» PROBLEM DETAILS
Copy exactly, please, each line of the data below until the line that contains "to end compiler" has been copied, beginning at the top.
※ ※ ※
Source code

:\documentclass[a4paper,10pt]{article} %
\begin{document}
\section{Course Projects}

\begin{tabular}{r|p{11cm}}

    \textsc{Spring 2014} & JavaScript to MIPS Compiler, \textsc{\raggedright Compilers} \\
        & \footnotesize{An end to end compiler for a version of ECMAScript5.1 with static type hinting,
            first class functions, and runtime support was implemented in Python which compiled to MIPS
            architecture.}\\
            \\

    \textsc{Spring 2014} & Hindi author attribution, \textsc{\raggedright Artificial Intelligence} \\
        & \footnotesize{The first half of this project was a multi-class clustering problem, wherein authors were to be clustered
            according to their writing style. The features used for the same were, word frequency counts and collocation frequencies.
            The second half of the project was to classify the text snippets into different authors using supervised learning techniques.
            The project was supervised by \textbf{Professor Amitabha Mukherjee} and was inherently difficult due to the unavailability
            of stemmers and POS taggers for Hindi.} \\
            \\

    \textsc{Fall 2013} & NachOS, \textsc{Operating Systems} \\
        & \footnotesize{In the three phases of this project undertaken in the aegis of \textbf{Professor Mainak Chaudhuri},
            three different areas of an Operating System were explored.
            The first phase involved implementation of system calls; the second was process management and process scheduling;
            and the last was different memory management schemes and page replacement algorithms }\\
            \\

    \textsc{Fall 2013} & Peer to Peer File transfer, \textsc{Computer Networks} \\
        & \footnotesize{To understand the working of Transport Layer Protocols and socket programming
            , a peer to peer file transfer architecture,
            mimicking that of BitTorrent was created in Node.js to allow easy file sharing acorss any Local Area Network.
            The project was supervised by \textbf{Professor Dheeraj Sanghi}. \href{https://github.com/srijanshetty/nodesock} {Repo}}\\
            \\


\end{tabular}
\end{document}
※ ※ ※
» ANSWER SPACE
Source code

:\documentclass[a4paper,10pt]{article} %
\begin{document}
\section{Course Projects}

\begin{tabular}{r|p{11cm}}

    \textsc{Spring 2014} & JavaScript to MIPS Compiler, \textsc{\raggedright Compilers} \\
        & \footnotesize{An end to end compiler for a version of ECMAScript5.1 with static type hinting,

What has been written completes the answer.